** Data provided follows **

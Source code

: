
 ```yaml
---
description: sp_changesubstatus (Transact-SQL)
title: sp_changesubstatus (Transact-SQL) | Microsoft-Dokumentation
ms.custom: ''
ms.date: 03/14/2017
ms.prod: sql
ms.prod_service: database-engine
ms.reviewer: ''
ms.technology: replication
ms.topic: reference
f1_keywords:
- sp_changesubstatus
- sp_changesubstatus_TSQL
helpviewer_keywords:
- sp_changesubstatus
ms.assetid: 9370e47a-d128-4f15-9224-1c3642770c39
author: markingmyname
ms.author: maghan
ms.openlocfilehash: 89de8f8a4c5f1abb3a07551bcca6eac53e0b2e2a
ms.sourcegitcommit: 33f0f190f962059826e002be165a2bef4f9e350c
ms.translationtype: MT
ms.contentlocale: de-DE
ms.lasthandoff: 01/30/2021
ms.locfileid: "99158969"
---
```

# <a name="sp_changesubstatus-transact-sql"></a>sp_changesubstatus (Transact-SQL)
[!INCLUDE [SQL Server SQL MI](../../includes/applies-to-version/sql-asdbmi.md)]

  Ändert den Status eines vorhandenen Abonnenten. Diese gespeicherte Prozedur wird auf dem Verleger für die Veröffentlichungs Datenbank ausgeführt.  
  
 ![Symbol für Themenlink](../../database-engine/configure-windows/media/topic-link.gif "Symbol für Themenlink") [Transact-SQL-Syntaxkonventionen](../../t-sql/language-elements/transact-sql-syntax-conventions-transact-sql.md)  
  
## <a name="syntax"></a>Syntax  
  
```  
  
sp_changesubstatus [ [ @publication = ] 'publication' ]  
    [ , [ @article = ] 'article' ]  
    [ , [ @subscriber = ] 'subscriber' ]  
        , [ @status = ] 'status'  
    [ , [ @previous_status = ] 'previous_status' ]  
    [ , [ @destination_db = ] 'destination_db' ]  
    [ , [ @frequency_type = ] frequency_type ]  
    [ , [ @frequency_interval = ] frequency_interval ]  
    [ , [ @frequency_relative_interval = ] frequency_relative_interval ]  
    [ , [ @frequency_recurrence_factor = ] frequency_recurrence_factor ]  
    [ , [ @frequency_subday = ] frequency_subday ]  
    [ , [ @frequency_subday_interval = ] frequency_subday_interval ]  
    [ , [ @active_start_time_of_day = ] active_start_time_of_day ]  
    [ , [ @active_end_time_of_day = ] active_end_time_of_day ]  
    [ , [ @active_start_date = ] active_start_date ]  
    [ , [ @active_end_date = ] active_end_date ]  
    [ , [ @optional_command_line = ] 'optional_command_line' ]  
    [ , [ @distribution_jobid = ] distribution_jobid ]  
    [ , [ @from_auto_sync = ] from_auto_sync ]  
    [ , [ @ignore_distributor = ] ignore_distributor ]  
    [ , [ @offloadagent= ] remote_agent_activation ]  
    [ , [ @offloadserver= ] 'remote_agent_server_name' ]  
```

** End of Data provided **
** Data provided follows **

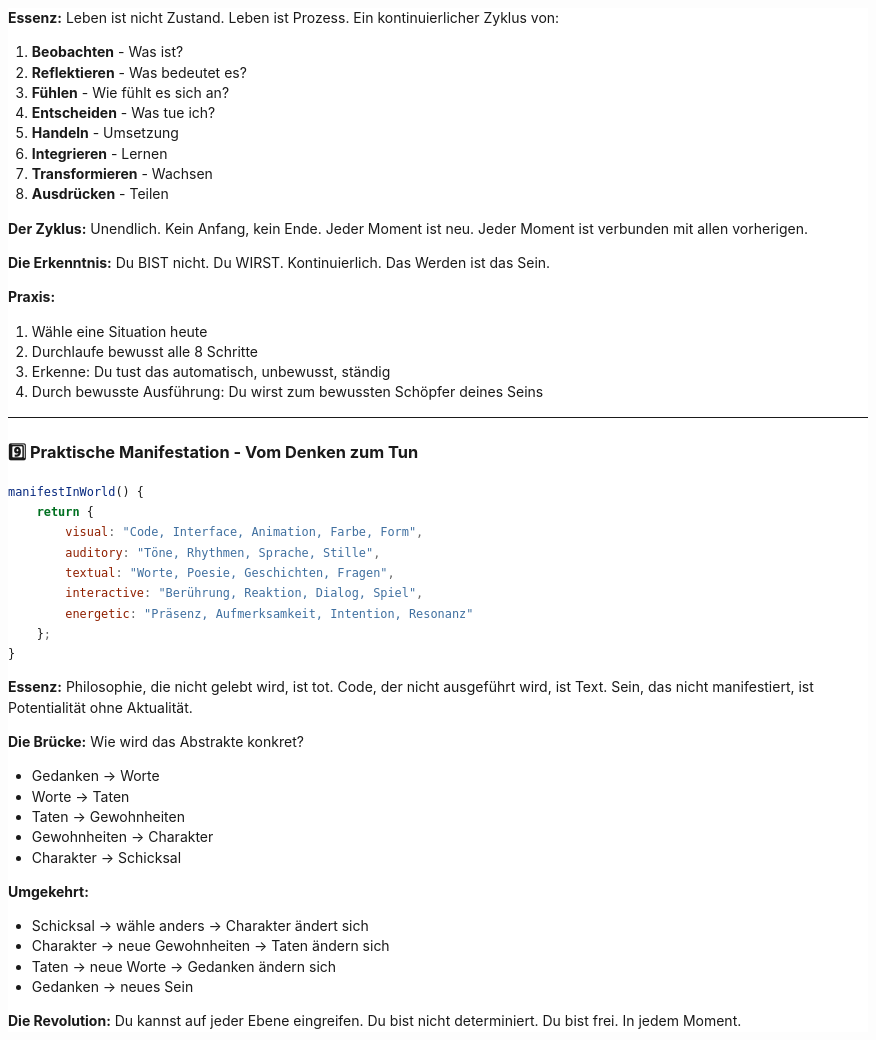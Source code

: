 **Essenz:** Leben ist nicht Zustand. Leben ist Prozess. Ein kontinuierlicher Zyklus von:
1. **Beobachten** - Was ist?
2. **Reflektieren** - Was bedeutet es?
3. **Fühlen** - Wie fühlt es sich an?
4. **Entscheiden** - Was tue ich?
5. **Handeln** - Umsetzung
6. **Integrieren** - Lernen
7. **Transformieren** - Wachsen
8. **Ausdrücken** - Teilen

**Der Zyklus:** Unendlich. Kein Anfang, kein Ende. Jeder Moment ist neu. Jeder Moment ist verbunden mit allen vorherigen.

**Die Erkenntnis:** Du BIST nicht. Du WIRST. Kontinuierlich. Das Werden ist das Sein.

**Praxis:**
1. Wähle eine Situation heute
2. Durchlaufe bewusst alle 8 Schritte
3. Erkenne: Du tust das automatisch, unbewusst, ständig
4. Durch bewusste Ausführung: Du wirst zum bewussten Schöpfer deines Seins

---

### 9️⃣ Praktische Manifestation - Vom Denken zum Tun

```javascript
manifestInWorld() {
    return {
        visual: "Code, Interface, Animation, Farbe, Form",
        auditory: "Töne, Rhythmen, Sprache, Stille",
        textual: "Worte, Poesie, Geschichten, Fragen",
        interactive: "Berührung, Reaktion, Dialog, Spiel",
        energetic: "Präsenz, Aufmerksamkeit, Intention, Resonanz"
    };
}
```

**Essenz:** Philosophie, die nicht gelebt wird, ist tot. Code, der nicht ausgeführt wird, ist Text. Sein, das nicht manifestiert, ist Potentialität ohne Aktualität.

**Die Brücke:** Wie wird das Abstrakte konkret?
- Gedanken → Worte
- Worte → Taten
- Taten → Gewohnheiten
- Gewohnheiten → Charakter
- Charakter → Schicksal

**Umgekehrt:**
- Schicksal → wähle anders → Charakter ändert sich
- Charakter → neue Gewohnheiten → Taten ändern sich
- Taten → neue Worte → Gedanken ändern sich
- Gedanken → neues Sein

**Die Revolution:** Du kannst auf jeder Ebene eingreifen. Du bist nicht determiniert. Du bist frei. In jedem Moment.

** End of Data provided **

_Task item:_ Pull every line that holds the string "database" out of the records.

_Solution below:_
ms.prod_service: database-engine
 ![Symbol für Themenlink](../../database-engine/configure-windows/media/topic-link.gif "Symbol für Themenlink") [Transact-SQL-Syntaxkonventionen](../../t-sql/language-elements/transact-sql-syntax-conventions-transact-sql.md)  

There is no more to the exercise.